In the entries below, find each line with the word "blob" and return it.
:: SUPPLIED MATERIAL
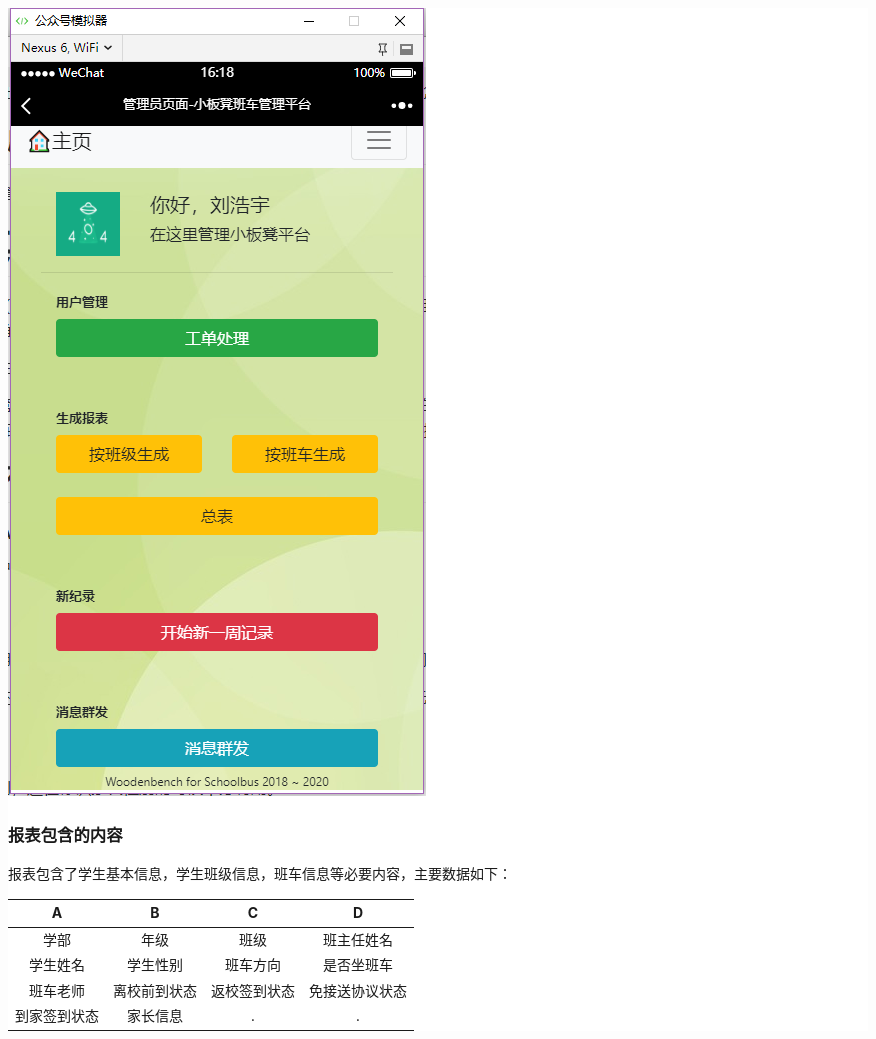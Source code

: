 ![ManageMain](docs/manage_MainPage.png)

### 报表包含的内容

报表包含了学生基本信息，学生班级信息，班车信息等必要内容，主要数据如下：

|      A       |      B       |      C       |       D        |
| :----------: | :----------: | :----------: | :------------: |
|     学部     |     年级     |     班级     |   班主任姓名   |
|   学生姓名   |   学生性别   |   班车方向   |   是否坐班车   |
|   班车老师   | 离校前到状态 | 返校签到状态 | 免接送协议状态 |
| 到家签到状态 |   家长信息   |        .      |         .       |
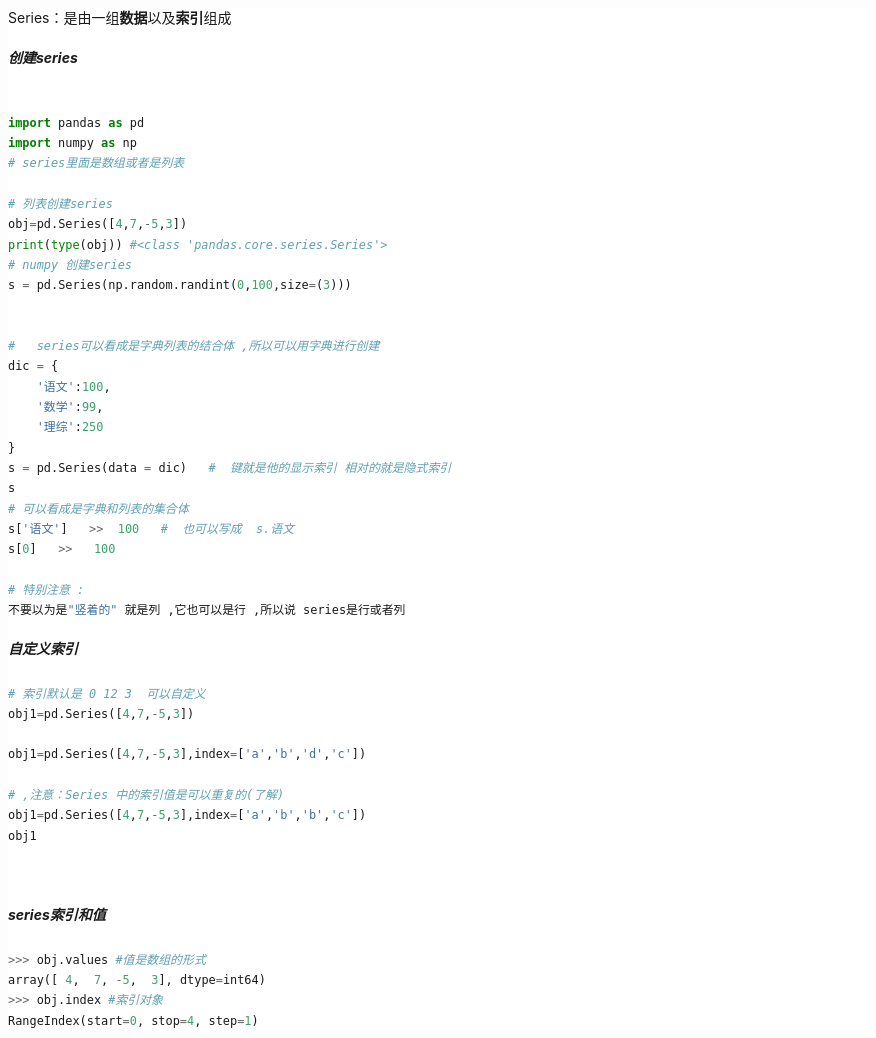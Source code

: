 Series：是由一组**数据**以及**索引**组成

##### 创建series

```python

import pandas as pd
import numpy as np
# series里面是数组或者是列表 

# 列表创建series 
obj=pd.Series([4,7,-5,3])
print(type(obj)) #<class 'pandas.core.series.Series'>
# numpy 创建series
s = pd.Series(np.random.randint(0,100,size=(3))) 


#   series可以看成是字典列表的结合体 ,所以可以用字典进行创建
dic = {
    '语文':100,
    '数学':99,
    '理综':250
}
s = pd.Series(data = dic)   #  键就是他的显示索引 相对的就是隐式索引  
s
# 可以看成是字典和列表的集合体 
s['语文']   >>  100   #  也可以写成  s.语文 
s[0]   >>   100 

# 特别注意 : 
不要以为是"竖着的" 就是列 ,它也可以是行 ,所以说 series是行或者列  
```



##### 自定义索引

```python
# 索引默认是 0 12 3  可以自定义
obj1=pd.Series([4,7,-5,3])

obj1=pd.Series([4,7,-5,3],index=['a','b','d','c'])

# ,注意：Series 中的索引值是可以重复的(了解)
obj1=pd.Series([4,7,-5,3],index=['a','b','b','c'])
obj1
    
    
```



##### series索引和值

```python
>>> obj.values #值是数组的形式
array([ 4,  7, -5,  3], dtype=int64)
>>> obj.index #索引对象
RangeIndex(start=0, stop=4, step=1)

```
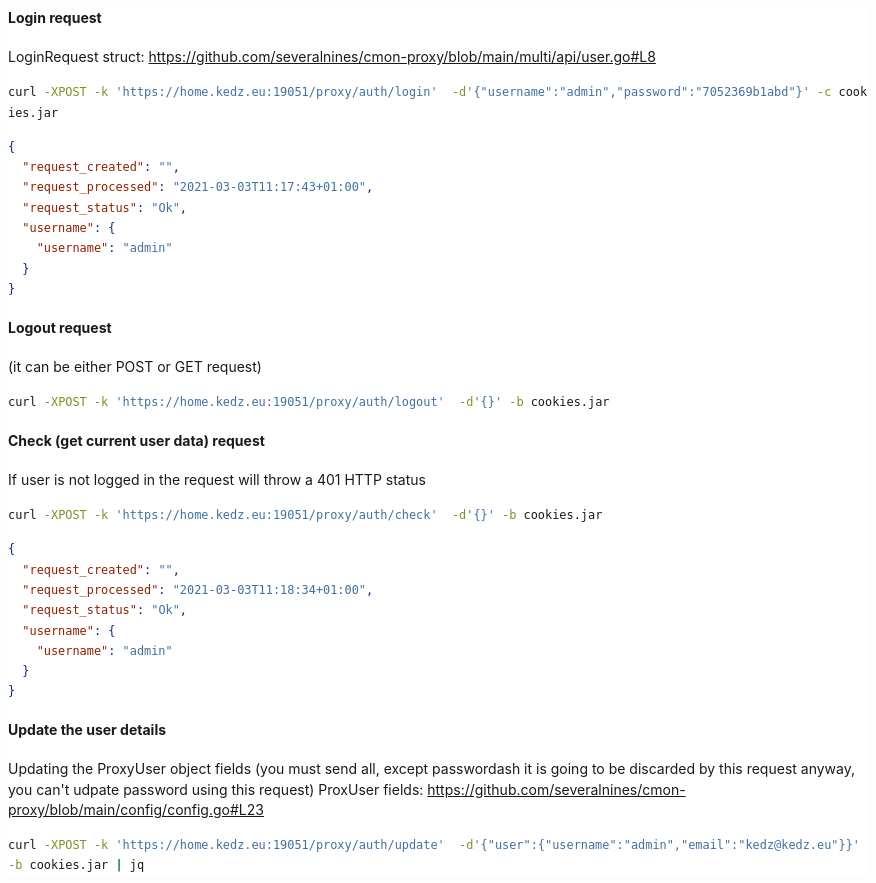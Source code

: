 #### Login request

LoginRequest struct: <https://github.com/severalnines/cmon-proxy/blob/main/multi/api/user.go#L8>

```bash
curl -XPOST -k 'https://home.kedz.eu:19051/proxy/auth/login'  -d'{"username":"admin","password":"7052369b1abd"}' -c cookies.jar
```

```json
{
  "request_created": "",
  "request_processed": "2021-03-03T11:17:43+01:00",
  "request_status": "Ok",
  "username": {
    "username": "admin"
  }
}
```

#### Logout request

(it can be either POST or GET request)

```bash
curl -XPOST -k 'https://home.kedz.eu:19051/proxy/auth/logout'  -d'{}' -b cookies.jar
```

#### Check (get current user data) request

If user is not logged in the request will throw a 401 HTTP status

```bash
curl -XPOST -k 'https://home.kedz.eu:19051/proxy/auth/check'  -d'{}' -b cookies.jar
```

```json
{
  "request_created": "",
  "request_processed": "2021-03-03T11:18:34+01:00",
  "request_status": "Ok",
  "username": {
    "username": "admin"
  }
}
```

#### Update the user details

Updating the ProxyUser object fields (you must send all, except passwordash it
is going to be discarded by this request anyway, you can't udpate password using
this request)
ProxUser fields: <https://github.com/severalnines/cmon-proxy/blob/main/config/config.go#L23>

```bash
curl -XPOST -k 'https://home.kedz.eu:19051/proxy/auth/update'  -d'{"user":{"username":"admin","email":"kedz@kedz.eu"}}' -b cookies.jar | jq
```
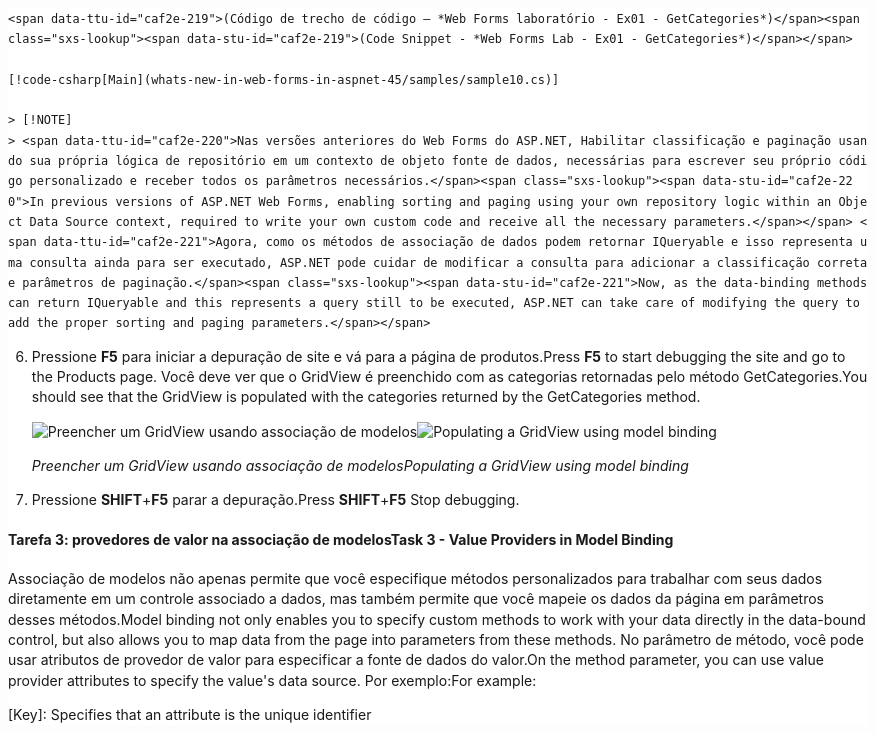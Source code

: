     <span data-ttu-id="caf2e-219">(Código de trecho de código – *Web Forms laboratório - Ex01 - GetCategories*)</span><span class="sxs-lookup"><span data-stu-id="caf2e-219">(Code Snippet - *Web Forms Lab - Ex01 - GetCategories*)</span></span>

    [!code-csharp[Main](whats-new-in-web-forms-in-aspnet-45/samples/sample10.cs)]

    > [!NOTE]
    > <span data-ttu-id="caf2e-220">Nas versões anteriores do Web Forms do ASP.NET, Habilitar classificação e paginação usando sua própria lógica de repositório em um contexto de objeto fonte de dados, necessárias para escrever seu próprio código personalizado e receber todos os parâmetros necessários.</span><span class="sxs-lookup"><span data-stu-id="caf2e-220">In previous versions of ASP.NET Web Forms, enabling sorting and paging using your own repository logic within an Object Data Source context, required to write your own custom code and receive all the necessary parameters.</span></span> <span data-ttu-id="caf2e-221">Agora, como os métodos de associação de dados podem retornar IQueryable e isso representa uma consulta ainda para ser executado, ASP.NET pode cuidar de modificar a consulta para adicionar a classificação correta e parâmetros de paginação.</span><span class="sxs-lookup"><span data-stu-id="caf2e-221">Now, as the data-binding methods can return IQueryable and this represents a query still to be executed, ASP.NET can take care of modifying the query to add the proper sorting and paging parameters.</span></span>
6. <span data-ttu-id="caf2e-222">Pressione **F5** para iniciar a depuração de site e vá para a página de produtos.</span><span class="sxs-lookup"><span data-stu-id="caf2e-222">Press **F5** to start debugging the site and go to the Products page.</span></span> <span data-ttu-id="caf2e-223">Você deve ver que o GridView é preenchido com as categorias retornadas pelo método GetCategories.</span><span class="sxs-lookup"><span data-stu-id="caf2e-223">You should see that the GridView is populated with the categories returned by the GetCategories method.</span></span>

    <span data-ttu-id="caf2e-224">![Preencher um GridView usando associação de modelos](whats-new-in-web-forms-in-aspnet-45/_static/image4.png "preencher um GridView usando associação de modelos")</span><span class="sxs-lookup"><span data-stu-id="caf2e-224">![Populating a GridView using model binding](whats-new-in-web-forms-in-aspnet-45/_static/image4.png "Populating a GridView using model binding")</span></span>

    <span data-ttu-id="caf2e-225">*Preencher um GridView usando associação de modelos*</span><span class="sxs-lookup"><span data-stu-id="caf2e-225">*Populating a GridView using model binding*</span></span>
7. <span data-ttu-id="caf2e-226">Pressione **SHIFT**+**F5** parar a depuração.</span><span class="sxs-lookup"><span data-stu-id="caf2e-226">Press **SHIFT**+**F5** Stop debugging.</span></span>

<a id="Task_3_-_Value_Providers_in_Model_Binding"></a>
#### <a name="task-3---value-providers-in-model-binding"></a><span data-ttu-id="caf2e-227">Tarefa 3: provedores de valor na associação de modelos</span><span class="sxs-lookup"><span data-stu-id="caf2e-227">Task 3 - Value Providers in Model Binding</span></span>

<span data-ttu-id="caf2e-228">Associação de modelos não apenas permite que você especifique métodos personalizados para trabalhar com seus dados diretamente em um controle associado a dados, mas também permite que você mapeie os dados da página em parâmetros desses métodos.</span><span class="sxs-lookup"><span data-stu-id="caf2e-228">Model binding not only enables you to specify custom methods to work with your data directly in the data-bound control, but also allows you to map data from the page into parameters from these methods.</span></span> <span data-ttu-id="caf2e-229">No parâmetro de método, você pode usar atributos de provedor de valor para especificar a fonte de dados do valor.</span><span class="sxs-lookup"><span data-stu-id="caf2e-229">On the method parameter, you can use value provider attributes to specify the value's data source.</span></span> <span data-ttu-id="caf2e-230">Por exemplo:</span><span class="sxs-lookup"><span data-stu-id="caf2e-230">For example:</span></span>


[Key]: Specifies that an attribute is the unique identifier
::::
§ ANSWER BOX:
LoginRequest struct: <https://github.com/severalnines/cmon-proxy/blob/main/multi/api/user.go#L8>
ProxUser fields: <https://github.com/severalnines/cmon-proxy/blob/main/config/config.go#L23>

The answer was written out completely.